Title : Optimizing astigmatism management in refractive cataract surgery
Abstract:
Astigmatism management is one of the two main objectives of refractive cataract surgery, with toric intraocular lens (IOL) implants serving as the cornerstone intraoperative modality for effective correction. Successful outcomes depend on careful preoperative assessment and meticulous intraoperative planning. This presentation will examine the essential considerations for determining when a toric IOL is indicated, including evaluation of the magnitude and axis of astigmatism, the impact of surgically induced astigmatism, and the integration of posterior corneal astigmatism into the surgical plan.

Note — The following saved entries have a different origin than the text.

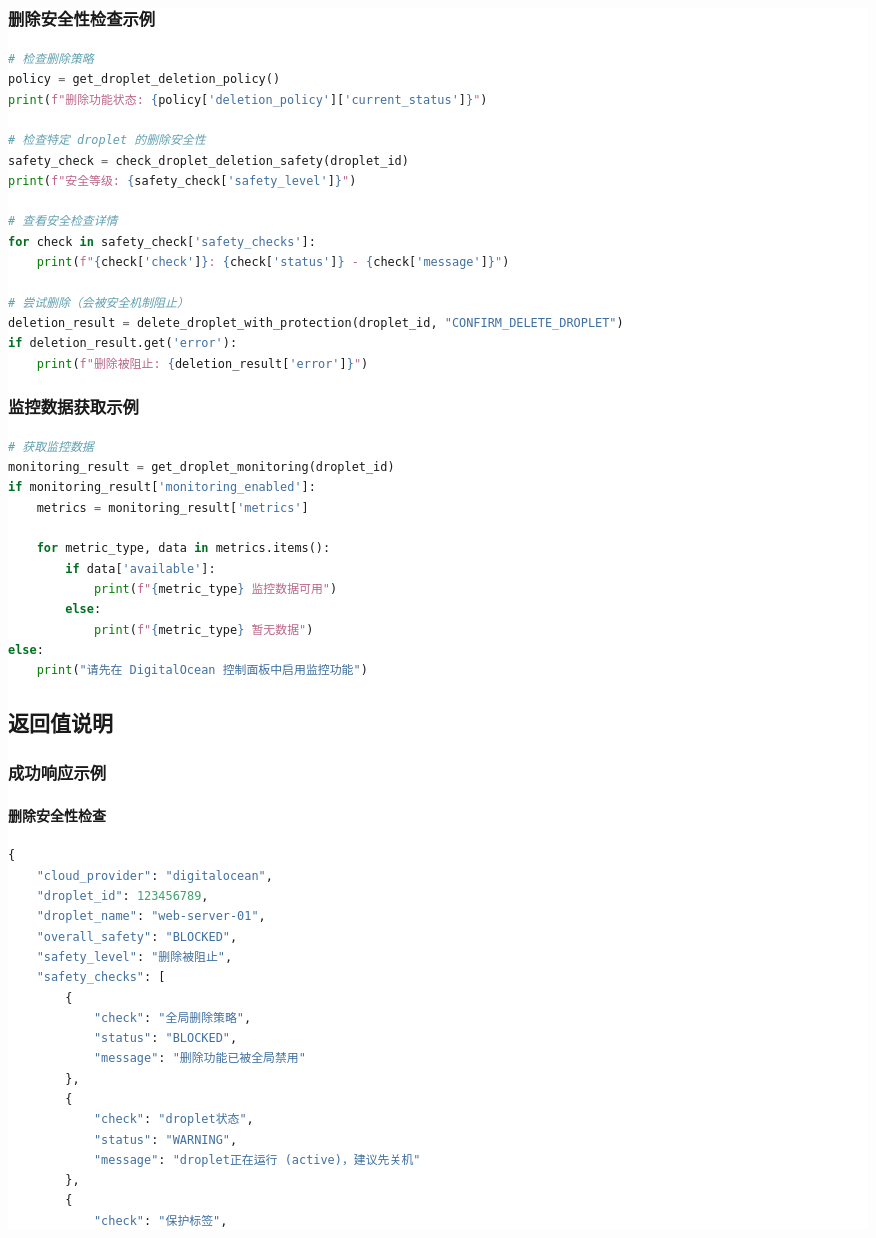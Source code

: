 ### 删除安全性检查示例

```python
# 检查删除策略
policy = get_droplet_deletion_policy()
print(f"删除功能状态: {policy['deletion_policy']['current_status']}")

# 检查特定 droplet 的删除安全性
safety_check = check_droplet_deletion_safety(droplet_id)
print(f"安全等级: {safety_check['safety_level']}")

# 查看安全检查详情
for check in safety_check['safety_checks']:
    print(f"{check['check']}: {check['status']} - {check['message']}")

# 尝试删除（会被安全机制阻止）
deletion_result = delete_droplet_with_protection(droplet_id, "CONFIRM_DELETE_DROPLET")
if deletion_result.get('error'):
    print(f"删除被阻止: {deletion_result['error']}")
```

### 监控数据获取示例

```python
# 获取监控数据
monitoring_result = get_droplet_monitoring(droplet_id)
if monitoring_result['monitoring_enabled']:
    metrics = monitoring_result['metrics']

    for metric_type, data in metrics.items():
        if data['available']:
            print(f"{metric_type} 监控数据可用")
        else:
            print(f"{metric_type} 暂无数据")
else:
    print("请先在 DigitalOcean 控制面板中启用监控功能")
```

## 返回值说明

### 成功响应示例

#### 删除安全性检查

```python
{
    "cloud_provider": "digitalocean",
    "droplet_id": 123456789,
    "droplet_name": "web-server-01",
    "overall_safety": "BLOCKED",
    "safety_level": "删除被阻止",
    "safety_checks": [
        {
            "check": "全局删除策略",
            "status": "BLOCKED",
            "message": "删除功能已被全局禁用"
        },
        {
            "check": "droplet状态",
            "status": "WARNING",
            "message": "droplet正在运行 (active)，建议先关机"
        },
        {
            "check": "保护标签",
```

The role of diagnostic technologies such as optical biometry, corneal topography, and intraoperative aberrometry will be reviewed, highlighting their complementary value in achieving consistent and reproducible outcomes. The benefits and limitations of direct posterior corneal astigmatism measurement will also be explored, alongside the contribution of femtosecond laser platforms in enhancing alignment precision. A key focus will be placed on toric IOL stability, addressing the mechanisms of postoperative rotation, strategies to minimize misalignment, and methods for effective management when rotation occurs.
Practical guidance will be provided for lens selection, intraoperative alignment, and postoperative follow-up, particularly with respect to capsular tension rings, reverse optic capture techniques, and other adjunctive measures to improve long-term stability. The presentation will also offer practical selection criteria to support surgeons who are new to toric IOL implantation, ensuring that accurate correction of corneal astigmatism can be consistently achieved. By synthesizing current evidence and surgical experience, this session aims to provide a comprehensive framework for optimizing accuracy, safety, and visual outcomes in refractive cataract surgery with toric IOLs.
Keywords: toric IOL, astigmatism correction, refractive cataract surgery, toric IOL rotation, capsular tension ring, reverse optic capture, posterior corneal astigmatism.